How to handle same symbol used for two things lemon parser


I'm developing a domain specific language. Part of the language is exactly like C expression parsing semantics such as precidence and symbols.

I'm using the Lemon parser. I ran into an issue of the same token being used for two different things, and I can't tell the difference in the lexer. The ampersand (&) symbol is used for both 'bitwise and' and "address of".

At first I thought it was a trivial issue, until I realized that they don't have the same associativity.

How do I give the same token two different associativities? Should I just use AMP (as in ampersand) and make the addressof and bitwise and rules use AMP, or should I use different tokens (such as ADDRESSOF and BITWISE_AND). If I do use separate symbols, how am I supposed to know which one from the lexer (it can't know without being a parser itself!).


Solution

  • If you're going to write the rules out explicitly, using a different non-terminal for every "precedence" level, then you do not need to declare precedence at all, and you should not do so.

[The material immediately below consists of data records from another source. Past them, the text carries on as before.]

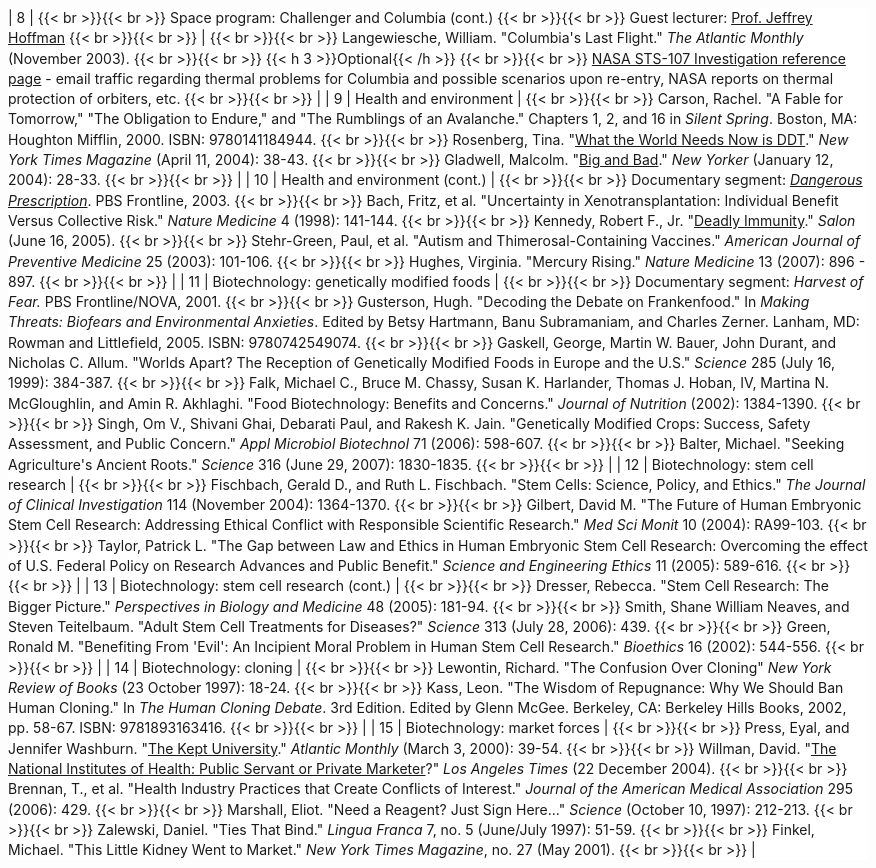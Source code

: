 | 8 |  {{< br >}}{{< br >}} Space program: Challenger and Columbia (cont.) {{< br >}}{{< br >}} Guest lecturer: [Prof. Jeffrey Hoffman](http://en.wikipedia.org/wiki/Jeffrey_A._Hoffman) {{< br >}}{{< br >}}  |  {{< br >}}{{< br >}} Langewiesche, William. "Columbia's Last Flight." _The Atlantic Monthly_ (November 2003). {{< br >}}{{< br >}} {{< h 3 >}}Optional{{< /h >}} {{< br >}}{{< br >}} [NASA STS-107 Investigation reference page](http://spaceflight.nasa.gov/shuttle/archives/sts-107/investigation/index.html) - email traffic regarding thermal problems for Columbia and possible scenarios upon re-entry, NASA reports on thermal protection of orbiters, etc. {{< br >}}{{< br >}}  |
| 9 | Health and environment |  {{< br >}}{{< br >}} Carson, Rachel. "A Fable for Tomorrow," "The Obligation to Endure," and "The Rumblings of an Avalanche." Chapters 1, 2, and 16 in _Silent Spring_. Boston, MA: Houghton Mifflin, 2000. ISBN: 9780141184944. {{< br >}}{{< br >}} Rosenberg, Tina. "[What the World Needs Now is DDT](https://www.nytimes.com/2004/04/11/magazine/what-the-world-needs-now-is-ddt.html)." _New York Times Magazine_ (April 11, 2004): 38-43. {{< br >}}{{< br >}} Gladwell, Malcolm. "[Big and Bad](https://www.newyorker.com/magazine/2004/01/12/big-and-bad)." _New Yorker_ (January 12, 2004): 28-33. {{< br >}}{{< br >}}  |
| 10 | Health and environment (cont.) |  {{< br >}}{{< br >}} Documentary segment: [_Dangerous Prescription_](http://www.pbs.org/wgbh/pages/frontline/shows/prescription/). PBS Frontline, 2003. {{< br >}}{{< br >}} Bach, Fritz, et al. "Uncertainty in Xenotransplantation: Individual Benefit Versus Collective Risk." _Nature Medicine_ 4 (1998): 141-144. {{< br >}}{{< br >}} Kennedy, Robert F., Jr. "[Deadly Immunity](https://www.rollingstone.com/politics/politics-news/deadly-immunity-180037/)." _Salon_ (June 16, 2005). {{< br >}}{{< br >}} Stehr-Green, Paul, et al. "Autism and Thimerosal-Containing Vaccines." _American Journal of Preventive Medicine_ 25 (2003): 101-106. {{< br >}}{{< br >}} Hughes, Virginia. "Mercury Rising." _Nature Medicine_ 13 (2007): 896 - 897. {{< br >}}{{< br >}}  |
| 11 | Biotechnology: genetically modified foods |  {{< br >}}{{< br >}} Documentary segment: _Harvest of Fear._ PBS Frontline/NOVA, 2001. {{< br >}}{{< br >}} Gusterson, Hugh. "Decoding the Debate on Frankenfood." In _Making Threats: Biofears and Environmental Anxieties_. Edited by Betsy Hartmann, Banu Subramaniam, and Charles Zerner. Lanham, MD: Rowman and Littlefield, 2005. ISBN: 9780742549074. {{< br >}}{{< br >}} Gaskell, George, Martin W. Bauer, John Durant, and Nicholas C. Allum. "Worlds Apart? The Reception of Genetically Modified Foods in Europe and the U.S." _Science_ 285 (July 16, 1999): 384-387. {{< br >}}{{< br >}} Falk, Michael C., Bruce M. Chassy, Susan K. Harlander, Thomas J. Hoban, IV, Martina N. McGloughlin, and Amin R. Akhlaghi. "Food Biotechnology: Benefits and Concerns." _Journal of Nutrition_ (2002): 1384-1390. {{< br >}}{{< br >}} Singh, Om V., Shivani Ghai, Debarati Paul, and Rakesh K. Jain. "Genetically Modified Crops: Success, Safety Assessment, and Public Concern." _Appl Microbiol Biotechnol_ 71 (2006): 598-607. {{< br >}}{{< br >}} Balter, Michael. "Seeking Agriculture's Ancient Roots." _Science_ 316 (June 29, 2007): 1830-1835. {{< br >}}{{< br >}}  |
| 12 | Biotechnology: stem cell research |  {{< br >}}{{< br >}} Fischbach, Gerald D., and Ruth L. Fischbach. "Stem Cells: Science, Policy, and Ethics." _The Journal of Clinical Investigation_ 114 (November 2004): 1364-1370. {{< br >}}{{< br >}} Gilbert, David M. "The Future of Human Embryonic Stem Cell Research: Addressing Ethical Conflict with Responsible Scientific Research." _Med Sci Monit_ 10 (2004): RA99-103. {{< br >}}{{< br >}} Taylor, Patrick L. "The Gap between Law and Ethics in Human Embryonic Stem Cell Research: Overcoming the effect of U.S. Federal Policy on Research Advances and Public Benefit." _Science and Engineering Ethics_ 11 (2005): 589-616. {{< br >}}{{< br >}}  |
| 13 | Biotechnology: stem cell research (cont.) |  {{< br >}}{{< br >}} Dresser, Rebecca. "Stem Cell Research: The Bigger Picture." _Perspectives in Biology and Medicine_ 48 (2005): 181-94. {{< br >}}{{< br >}} Smith, Shane William Neaves, and Steven Teitelbaum. "Adult Stem Cell Treatments for Diseases?" _Science_ 313 (July 28, 2006): 439. {{< br >}}{{< br >}} Green, Ronald M. "Benefiting From 'Evil': An Incipient Moral Problem in Human Stem Cell Research." _Bioethics_ 16 (2002): 544-556. {{< br >}}{{< br >}}  |
| 14 | Biotechnology: cloning |  {{< br >}}{{< br >}} Lewontin, Richard. "The Confusion Over Cloning" _New York Review of Books_ (23 October 1997): 18-24. {{< br >}}{{< br >}} Kass, Leon. "The Wisdom of Repugnance: Why We Should Ban Human Cloning." In _The Human Cloning Debate_. 3rd Edition. Edited by Glenn McGee. Berkeley, CA: Berkeley Hills Books, 2002, pp. 58-67. ISBN: 9781893163416. {{< br >}}{{< br >}}  |
| 15 | Biotechnology: market forces |  {{< br >}}{{< br >}} Press, Eyal, and Jennifer Washburn. "[The Kept University](http://www.theatlantic.com/issues/2000/03/press.htm)." _Atlantic Monthly_ (March 3, 2000): 39-54. {{< br >}}{{< br >}} Willman, David. "[The National Institutes of Health: Public Servant or Private Marketer](http://www.latimes.com/news/nationworld/nation/la-na-nih22dec22,0,7519657.story?coll=la-home-headlines)?" _Los Angeles Times_ (22 December 2004). {{< br >}}{{< br >}} Brennan, T., et al. "Health Industry Practices that Create Conflicts of Interest." _Journal of the American Medical Association_ 295 (2006): 429. {{< br >}}{{< br >}} Marshall, Eliot. "Need a Reagent? Just Sign Here..." _Science_ (October 10, 1997): 212-213. {{< br >}}{{< br >}} Zalewski, Daniel. "Ties That Bind." _Lingua Franca_ 7, no. 5 (June/July 1997): 51-59. {{< br >}}{{< br >}} Finkel, Michael. "This Little Kidney Went to Market." _New York Times Magazine_, no. 27 (May 2001). {{< br >}}{{< br >}}  |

    Lemon, like all yacc-derivatives, uses precedence declarations to remove ambiguities from ambiguous grammars. The particular ambiguous grammar referred to is this one:

    expression: expression '+' expression
              | expression '*' expression
              | '&' expression
              | ... etc, etc.
    

    In that case, every alternative leads to a shift-reduce conflict. If your parser generator didn't have precedence rules, or you wanted to be precise, you'd have to write that as an unambiguous grammar (which is what you've done):

    term: ID | NUMBER | '(' expression ')' ;
    postfix_expr:        term | term '[' expression '] | ... ;
    unary_expr:          postfix_expr | '&' unary_expr | '*' unary_expr | ... ;
    multiplicative_expr: unary_expr | multiplicative_expr '*' postfix_expr | ... ;
    additive_expr:       multiplicative_expr | additive_expr '+' multiplicative_expr | ... ;
    ...
    assignment_expr:     conditional_expr | unary_expr '=' assignment_expr | ...; 
    expression:          assignment_expr ;
    [1]
    

    Note that the unambiguous grammar even shows left-associative (multiplicative and additive, above), and right-associative (assignment, although it's a bit weird, see below). So there are really no ambiguities.

    Now, the precedence declarations (%left, %right, etc.) are only used to disambiguate. If there are no ambiguities, the declarations are ignored. The parser generator does not even check that they reflect the grammar. (In fact, many grammars cannot be expressed as this kind of precedence relationship.)

    Consequently, it's a really bad idea to include precedence declarations if the grammar is unambiguous. They might be completely wrong, and mislead anyone who reads the grammar. Changing them will not affect the way the language is parsed, which might mislead anyone who wants to edit the grammar.

    There is at least some question about whether it's better to use an ambiguous grammar with precedence rules or to use an unambiguous grammar. In the case of C-like languages, whose grammar cannot be expressed with a simple precedence list, it's probably better to just use the unambiguous grammar. However, unambiguous grammars have a lot more states and may make parsing slightly slower, unless the parser generator is able to optimize away the unit-reductions (all of the first alternatives in the above grammar, where each expression-type might just be the previous expression-type without affecting the AST; each of these productions needs to be reduced, although it's mostly a no-op, and many parser generators will insert some code.)

    The reason C cannot simply be expressed as a precedence relationship is precisely the assignment operator. Consider:

    a = 4 + b = c + 4;
    

    This doesn't parse because in assignment-expression, the assignment operator can only apply on the left to a unary-expression. This doesn't reflect either possible numeric precedence between + and =. [2]

    If + were of higher precedence than =, the expression would parse as:

    a = ((4 + b) = (c + 4));
    

    and if + were lower precedence, it would parse as

    (a = 4) + (b = (c + 4));
    

    [1] I just realized that I left out cast_expression but I can't be cast to put it back in; you get the idea)

    [2] Description fixed.